■ **Task directions**
Omit every picture, then give all the entries again exactly.
*** Recorded data Section Begins ***
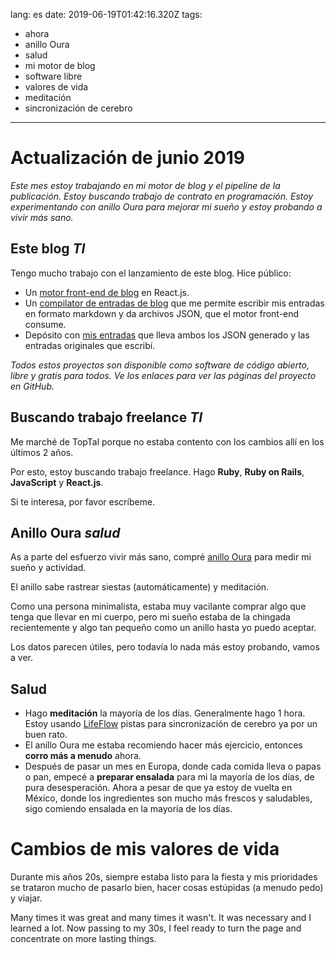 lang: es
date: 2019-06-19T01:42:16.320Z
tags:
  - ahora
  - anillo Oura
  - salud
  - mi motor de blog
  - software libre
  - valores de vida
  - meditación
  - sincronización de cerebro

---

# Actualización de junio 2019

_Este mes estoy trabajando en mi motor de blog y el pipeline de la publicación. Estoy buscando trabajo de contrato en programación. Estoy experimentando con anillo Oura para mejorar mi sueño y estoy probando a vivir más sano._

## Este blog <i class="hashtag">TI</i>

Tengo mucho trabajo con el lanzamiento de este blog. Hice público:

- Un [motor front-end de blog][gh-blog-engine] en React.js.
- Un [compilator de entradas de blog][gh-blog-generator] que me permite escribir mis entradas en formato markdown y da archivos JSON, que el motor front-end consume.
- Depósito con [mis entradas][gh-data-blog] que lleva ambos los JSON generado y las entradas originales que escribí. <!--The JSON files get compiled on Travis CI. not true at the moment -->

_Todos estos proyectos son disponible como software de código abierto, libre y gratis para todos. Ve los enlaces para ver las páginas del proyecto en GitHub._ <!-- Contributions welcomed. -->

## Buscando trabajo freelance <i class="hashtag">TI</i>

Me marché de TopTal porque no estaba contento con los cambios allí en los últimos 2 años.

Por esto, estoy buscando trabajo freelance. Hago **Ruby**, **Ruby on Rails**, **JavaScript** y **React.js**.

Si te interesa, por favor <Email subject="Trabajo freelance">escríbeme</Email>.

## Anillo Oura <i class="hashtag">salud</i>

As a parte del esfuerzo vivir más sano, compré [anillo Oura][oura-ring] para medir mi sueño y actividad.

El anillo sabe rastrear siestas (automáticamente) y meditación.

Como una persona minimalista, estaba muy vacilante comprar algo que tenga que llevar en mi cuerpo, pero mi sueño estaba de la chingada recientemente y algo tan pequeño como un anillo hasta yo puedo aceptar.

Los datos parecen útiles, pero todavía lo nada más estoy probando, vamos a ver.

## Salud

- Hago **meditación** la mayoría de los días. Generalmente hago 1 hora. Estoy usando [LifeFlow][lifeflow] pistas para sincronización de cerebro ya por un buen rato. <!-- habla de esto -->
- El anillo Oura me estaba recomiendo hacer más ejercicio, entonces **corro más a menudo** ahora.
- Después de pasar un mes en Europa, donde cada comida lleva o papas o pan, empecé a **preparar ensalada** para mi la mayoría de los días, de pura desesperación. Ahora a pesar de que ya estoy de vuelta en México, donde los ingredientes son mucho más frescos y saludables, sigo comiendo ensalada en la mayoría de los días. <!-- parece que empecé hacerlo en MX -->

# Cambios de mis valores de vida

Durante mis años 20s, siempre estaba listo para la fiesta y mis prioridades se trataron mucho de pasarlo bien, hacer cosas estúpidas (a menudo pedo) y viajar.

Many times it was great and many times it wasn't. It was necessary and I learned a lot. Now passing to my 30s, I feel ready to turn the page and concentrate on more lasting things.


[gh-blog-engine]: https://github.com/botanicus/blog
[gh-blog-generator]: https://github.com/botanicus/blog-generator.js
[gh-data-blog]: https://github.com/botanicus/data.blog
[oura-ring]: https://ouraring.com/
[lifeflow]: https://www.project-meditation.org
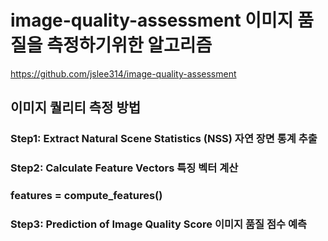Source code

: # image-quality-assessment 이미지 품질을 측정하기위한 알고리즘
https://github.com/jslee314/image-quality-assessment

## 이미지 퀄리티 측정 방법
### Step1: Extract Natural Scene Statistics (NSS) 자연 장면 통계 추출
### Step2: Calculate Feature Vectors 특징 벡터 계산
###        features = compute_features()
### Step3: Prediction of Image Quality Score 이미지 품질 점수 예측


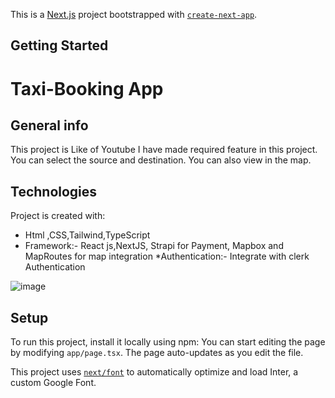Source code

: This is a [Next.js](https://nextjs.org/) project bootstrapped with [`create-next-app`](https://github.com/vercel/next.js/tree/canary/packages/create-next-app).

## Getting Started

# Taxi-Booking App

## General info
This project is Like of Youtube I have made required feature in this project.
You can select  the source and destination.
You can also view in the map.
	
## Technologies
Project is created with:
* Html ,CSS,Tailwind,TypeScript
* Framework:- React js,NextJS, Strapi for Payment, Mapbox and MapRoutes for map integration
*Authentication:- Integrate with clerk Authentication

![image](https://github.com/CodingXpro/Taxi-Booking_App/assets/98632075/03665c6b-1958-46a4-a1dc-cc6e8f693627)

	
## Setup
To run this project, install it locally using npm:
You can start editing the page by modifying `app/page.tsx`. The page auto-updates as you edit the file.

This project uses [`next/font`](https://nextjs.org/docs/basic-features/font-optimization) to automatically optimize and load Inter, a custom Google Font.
*** Recorded data Section Ends ***
■ **Exercise output**
 lang: es
date: 2019-06-19T01:42:16.320Z
tags:
  - ahora
  - anillo Oura
  - salud
  - mi motor de blog
  - software libre
  - valores de vida
  - meditación
  - sincronización de cerebro

---

# Actualización de junio 2019

_Este mes estoy trabajando en mi motor de blog y el pipeline de la publicación. Estoy buscando trabajo de contrato en programación. Estoy experimentando con anillo Oura para mejorar mi sueño y estoy probando a vivir más sano._

## Este blog <i class="hashtag">TI</i>

Tengo mucho trabajo con el lanzamiento de este blog. Hice público:

- Un [motor front-end de blog][gh-blog-engine] en React.js.
- Un [compilator de entradas de blog][gh-blog-generator] que me permite escribir mis entradas en formato markdown y da archivos JSON, que el motor front-end consume.
- Depósito con [mis entradas][gh-data-blog] que lleva ambos los JSON generado y las entradas originales que escribí. <!--The JSON files get compiled on Travis CI. not true at the moment -->

_Todos estos proyectos son disponible como software de código abierto, libre y gratis para todos. Ve los enlaces para ver las páginas del proyecto en GitHub._ <!-- Contributions welcomed. -->

## Buscando trabajo freelance <i class="hashtag">TI</i>

Me marché de TopTal porque no estaba contento con los cambios allí en los últimos 2 años.

Por esto, estoy buscando trabajo freelance. Hago **Ruby**, **Ruby on Rails**, **JavaScript** y **React.js**.

Si te interesa, por favor <Email subject="Trabajo freelance">escríbeme</Email>.

## Anillo Oura <i class="hashtag">salud</i>

As a parte del esfuerzo vivir más sano, compré [anillo Oura][oura-ring] para medir mi sueño y actividad.

El anillo sabe rastrear siestas (automáticamente) y meditación.

Como una persona minimalista, estaba muy vacilante comprar algo que tenga que llevar en mi cuerpo, pero mi sueño estaba de la chingada recientemente y algo tan pequeño como un anillo hasta yo puedo aceptar.

Los datos parecen útiles, pero todavía lo nada más estoy probando, vamos a ver.

## Salud

- Hago **meditación** la mayoría de los días. Generalmente hago 1 hora. Estoy usando [LifeFlow][lifeflow] pistas para sincronización de cerebro ya por un buen rato. <!-- habla de esto -->
- El anillo Oura me estaba recomiendo hacer más ejercicio, entonces **corro más a menudo** ahora.
- Después de pasar un mes en Europa, donde cada comida lleva o papas o pan, empecé a **preparar ensalada** para mi la mayoría de los días, de pura desesperación. Ahora a pesar de que ya estoy de vuelta en México, donde los ingredientes son mucho más frescos y saludables, sigo comiendo ensalada en la mayoría de los días. <!-- parece que empecé hacerlo en MX -->

# Cambios de mis valores de vida

Durante mis años 20s, siempre estaba listo para la fiesta y mis prioridades se trataron mucho de pasarlo bien, hacer cosas estúpidas (a menudo pedo) y viajar.

Many times it was great and many times it wasn't. It was necessary and I learned a lot. Now passing to my 30s, I feel ready to turn the page and concentrate on more lasting things.


[gh-blog-engine]: https://github.com/botanicus/blog
[gh-blog-generator]: https://github.com/botanicus/blog-generator.js
[gh-data-blog]: https://github.com/botanicus/data.blog
[oura-ring]: https://ouraring.com/
[lifeflow]: https://www.project-meditation.org
Source code

: # image-quality-assessment 이미지 품질을 측정하기위한 알고리즘
https://github.com/jslee314/image-quality-assessment

## 이미지 퀄리티 측정 방법
### Step1: Extract Natural Scene Statistics (NSS) 자연 장면 통계 추출
### Step2: Calculate Feature Vectors 특징 벡터 계산
###        features = compute_features()
### Step3: Prediction of Image Quality Score 이미지 품질 점수 예측


Source code

: This is a [Next.js](https://nextjs.org/) project bootstrapped with [`create-next-app`](https://github.com/vercel/next.js/tree/canary/packages/create-next-app).

## Getting Started

# Taxi-Booking App

## General info
This project is Like of Youtube I have made required feature in this project.
You can select  the source and destination.
You can also view in the map.
	
## Technologies
Project is created with:
* Html ,CSS,Tailwind,TypeScript
* Framework:- React js,NextJS, Strapi for Payment, Mapbox and MapRoutes for map integration
*Authentication:- Integrate with clerk Authentication

![image](https://github.com/CodingXpro/Taxi-Booking_App/assets/98632075/03665c6b-1958-46a4-a1dc-cc6e8f693627)

	
## Setup
To run this project, install it locally using npm:
You can start editing the page by modifying `app/page.tsx`. The page auto-updates as you edit the file.

This project uses [`next/font`](https://nextjs.org/docs/basic-features/font-optimization) to automatically optimize and load Inter, a custom Google Font.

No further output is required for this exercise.